Surgery a success for Minn. boy who could not smile
The little Detroit Lakes boy whose doctor said he would never, ever have the ability to smile is now cracking some pretty great little grins, thanks to his "smile surgery."
"See how it curls up?," said his mom, Nikki Larsen, pointing to the right side of Ryan's face. "That's him smiling."
Ryan Larsen, 5, was born with Moebius Syndrome, which essentially means he was missing the two nerves in his head that make it possible for people to smile and blink. He went through four solid years of never smiling, even when he was happy on the inside.
"You'd hear him laugh, he just couldn't smile," said Nikki.
Ryan is half way through a double-dose 10-hour procedure through St. Louis Children's Hospital that first gave him the ability to smile on the right side, and in April will do the same for the left side.
Doctors took part of Ryan's gracilis muscle in his upper thigh and transplanted it, with the blood source (the nerve artery) into his cheek.
"And then they connected the nerve into the chewing nerve," explained his dad, James Larson, who said Ryan then had to practice chewing and chomping to get it all fired up and working. "They told us it would be 8 to 12 weeks before we'd know whether or not it worked," he added.
In order to give it the best chance possible, Ryan couldn't get the cheek very cold, bump it or sleep on it, which wasn't easy for an active 5-year-old boy who also has a 3-year-old brother, but the Larsens worked to protect that cheek as best they could, knowing it was Ryan's only real chance at ever being able to smile.
"We'd take turns sleeping to make sure he wasn't rolling over onto his cheek," said Nikki, who says week after week went by without them noticing anything, until they went for Ryan's three-month check up.
"We didn't think it was moving, but when the therapist had him bite down and hold it, the muscle moved," said James. "And we were like, 'What? That's great," added Nikki. "They confirmed that it had worked, so we were really happy."
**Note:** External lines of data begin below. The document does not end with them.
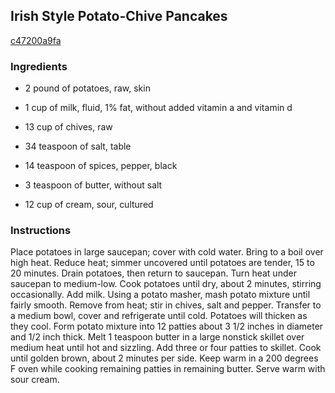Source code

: ## Irish Style Potato-Chive Pancakes

[c47200a9fa](http://www.food.com/recipe/irish-style-potato-chive-pancakes-137617)

### Ingredients

 - 2 pound of potatoes, raw, skin

 - 1 cup of milk, fluid, 1% fat, without added vitamin a and vitamin d

 - 13 cup of chives, raw

 - 34 teaspoon of salt, table

 - 14 teaspoon of spices, pepper, black

 - 3 teaspoon of butter, without salt

 - 12 cup of cream, sour, cultured

### Instructions

Place potatoes in large saucepan; cover with cold water. Bring to a boil over high heat. Reduce heat; simmer uncovered until potatoes are tender, 15 to 20 minutes. Drain potatoes, then return to saucepan. Turn heat under saucepan to medium-low. Cook potatoes until dry, about 2 minutes, stirring occasionally. Add milk. Using a potato masher, mash potato mixture until fairly smooth. Remove from heat; stir in chives, salt and pepper. Transfer to a medium bowl, cover and refrigerate until cold. Potatoes will thicken as they cool. Form potato mixture into 12 patties about 3 1/2 inches in diameter and 1/2 inch thick. Melt 1 teaspoon butter in a large nonstick skillet over medium heat until hot and sizzling. Add three or four patties to skillet. Cook until golden brown, about 2 minutes per side. Keep warm in a 200 degrees F oven while cooking remaining patties in remaining butter. Serve warm with sour cream.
The Larsens say Ryan had a droop on that right side going into it, so they just hadn't noticed that it was working until they looked back on photos.
That slightest of smiles is now turning into bigger and bigger ones as the muscle strengthens.
"Ryan has said to me though, that 'I want my smile to be like yours on that side, too,' and I think it will be a lot more noticeable once he gets the other side done," said Nikki, who says that is April 19 in St. Louis.
Right now Ryan still has to be prompted to smile — it doesn't naturally come when he's happy yet — but experts tell the Larsens that will come with time.
Nikki says the surgeries are also helping with Ryan's speech, which has been hampered by not having those nerves. But Ryan's parents say he's been a trooper throughout all of this, learning the ins and outs of the medical world, not complaining and adapting well in school.
"I have Mrs. Hedstrom," Ryan said of his kindergarten teacher, adding that he "likes music time" best and playing with Legos. He's come a long way from what his expectations were in the beginning.
"Going from no facial expression to this is pretty cool because when he was first diagnosed, the neurologist told us he would never, ever be able to smile," said James. "And he wouldn't be able to do this or that," added Nikki, who said she was not the friendliest physician, "and so to see all of the things he's done and the progress he's made on various things throughout his life, and now to see him smile... it's just like, 'take that, lady!' "
The Larsens say going through all of this with Ryan, they've learned how to be advocates for their health care.
"I'm a lot more assertive with this stuff," said Nikki. "I've learned that if it doesn't seem right, go and see somebody else. You have to — nobody else is going to do it, they're just going to push you to do what their doctor says, and it might not be right. You have to go with what you think is best for you and your kid in the long run."
The Larsens have made some strong connections along the way as well, forming a Moebius group in Minnesota that meets once a year and finds support within each other. For as much as Moebius has put the Larsen family through, they know with varying degrees of severity, it is much worse for others.
"Ryan has a pretty mild form," said Nikki, "so, we know we're lucky... it's just pretty cool to see him smile."